Set systems related to a house allocation problem

TL;DR

This paper investigates the maximum number of distinct house sets in Pareto optimal allocations, improving previous bounds by linking the problem to extremal set theory.

Contribution

It establishes a tighter upper bound on the number of possible house sets in Pareto optimal allocations through novel connections to extremal set theory.

Findings

Improved upper bound on the size of family of house sets

Connection established between house allocation and extremal set theory

Enhanced understanding of Pareto optimal allocations

Abstract

We are given a set $A$ of buyers, a set $B$ of houses, and for each buyer a preference list, i.e., an ordering of the houses.
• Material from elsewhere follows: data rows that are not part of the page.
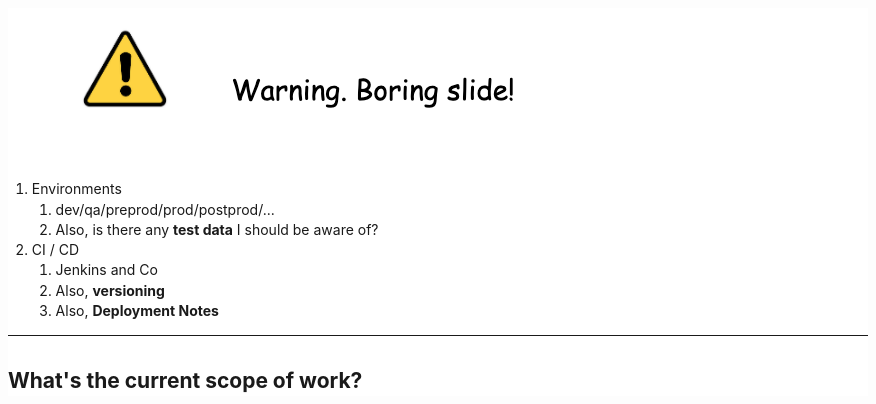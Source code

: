 ![bg right 50% 60%](warning-boring.png)
1. Environments
   1. dev/qa/preprod/prod/postprod/...
   2. Also, is there any **test data** I should be aware of?
2. CI / CD
   1. Jenkins and Co
   2. Also, **versioning**
   3. Also, **Deployment Notes**

---
## What's the current scope of work?
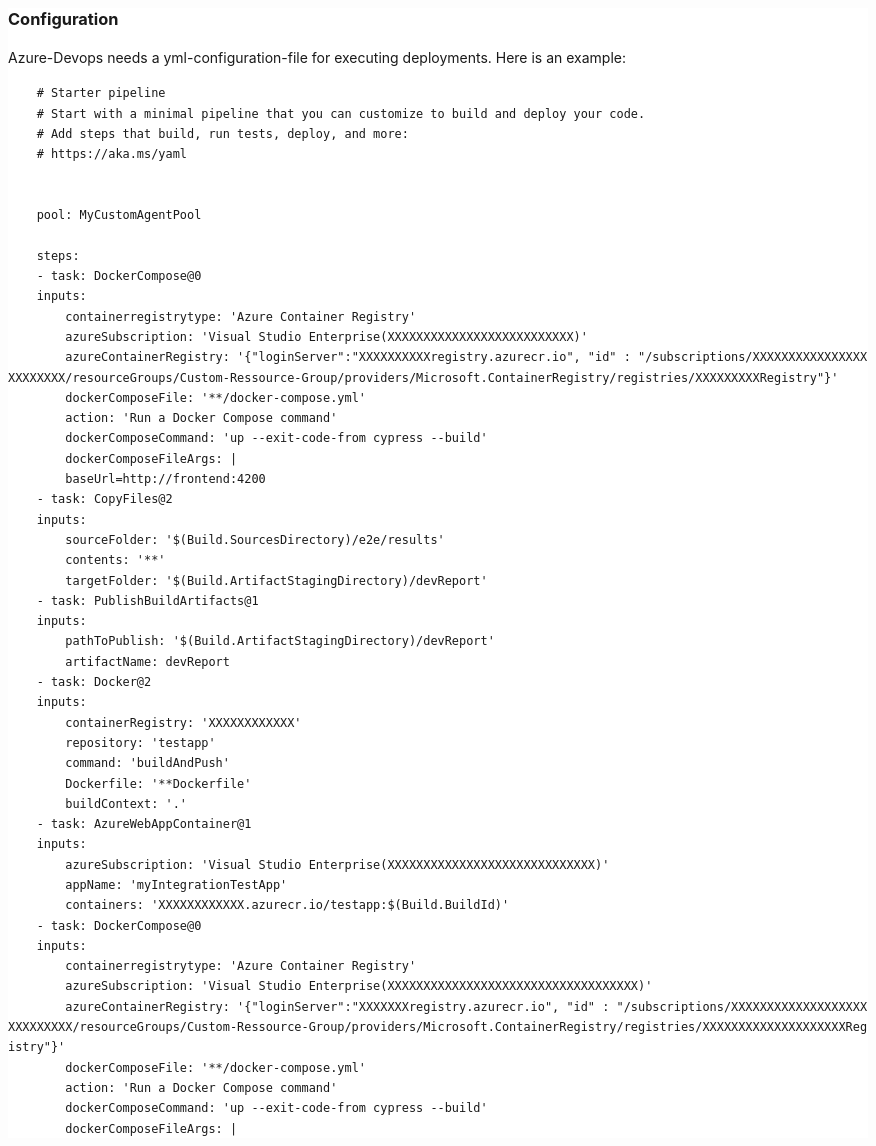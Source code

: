 
### Configuration

Azure-Devops needs a yml-configuration-file for executing deployments. Here is an example:


        # Starter pipeline
        # Start with a minimal pipeline that you can customize to build and deploy your code.
        # Add steps that build, run tests, deploy, and more:
        # https://aka.ms/yaml


        pool: MyCustomAgentPool

        steps:
        - task: DockerCompose@0
        inputs:
            containerregistrytype: 'Azure Container Registry'
            azureSubscription: 'Visual Studio Enterprise(XXXXXXXXXXXXXXXXXXXXXXXXXX)'
            azureContainerRegistry: '{"loginServer":"XXXXXXXXXXregistry.azurecr.io", "id" : "/subscriptions/XXXXXXXXXXXXXXXXXXXXXXXX/resourceGroups/Custom-Ressource-Group/providers/Microsoft.ContainerRegistry/registries/XXXXXXXXXRegistry"}'
            dockerComposeFile: '**/docker-compose.yml'
            action: 'Run a Docker Compose command'
            dockerComposeCommand: 'up --exit-code-from cypress --build'
            dockerComposeFileArgs: |
            baseUrl=http://frontend:4200
        - task: CopyFiles@2
        inputs:
            sourceFolder: '$(Build.SourcesDirectory)/e2e/results'
            contents: '**'
            targetFolder: '$(Build.ArtifactStagingDirectory)/devReport'
        - task: PublishBuildArtifacts@1
        inputs:
            pathToPublish: '$(Build.ArtifactStagingDirectory)/devReport'
            artifactName: devReport
        - task: Docker@2
        inputs:
            containerRegistry: 'XXXXXXXXXXXX'
            repository: 'testapp'
            command: 'buildAndPush'
            Dockerfile: '**Dockerfile'
            buildContext: '.'
        - task: AzureWebAppContainer@1
        inputs:
            azureSubscription: 'Visual Studio Enterprise(XXXXXXXXXXXXXXXXXXXXXXXXXXXXX)'
            appName: 'myIntegrationTestApp'
            containers: 'XXXXXXXXXXXX.azurecr.io/testapp:$(Build.BuildId)'
        - task: DockerCompose@0
        inputs:
            containerregistrytype: 'Azure Container Registry'
            azureSubscription: 'Visual Studio Enterprise(XXXXXXXXXXXXXXXXXXXXXXXXXXXXXXXXXXX)'
            azureContainerRegistry: '{"loginServer":"XXXXXXXregistry.azurecr.io", "id" : "/subscriptions/XXXXXXXXXXXXXXXXXXXXXXXXXXXX/resourceGroups/Custom-Ressource-Group/providers/Microsoft.ContainerRegistry/registries/XXXXXXXXXXXXXXXXXXXXRegistry"}'
            dockerComposeFile: '**/docker-compose.yml'
            action: 'Run a Docker Compose command'
            dockerComposeCommand: 'up --exit-code-from cypress --build'
            dockerComposeFileArgs: |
A house allocation is an injective mapping $\tau$ from $A$ to $B$, and $\tau$ is strictly better than another house allocation $\tau'\neq \tau$ if for every buyer $i$, $\tau'(i)$ does not come before $\tau(i)$ in the preference list of $i$. A house allocation is Pareto optimal if there is no strictly better house allocation. Let $s(\tau)$ be the image of $\tau$ (i.e., the set of houses sold in the house allocation $\tau$). We are interested in the largest possible cardinality $f(m)$ of the family of sets $s(\tau)$ for Pareto optimal mappings $\tau$ taken over all sets of preference lists of $m$ buyers. We improve the earlier upper bound on $f(m)$ given by Asinowski, Keszegh and Miltzow by making a connection between this problem and some problems in extremal set theory.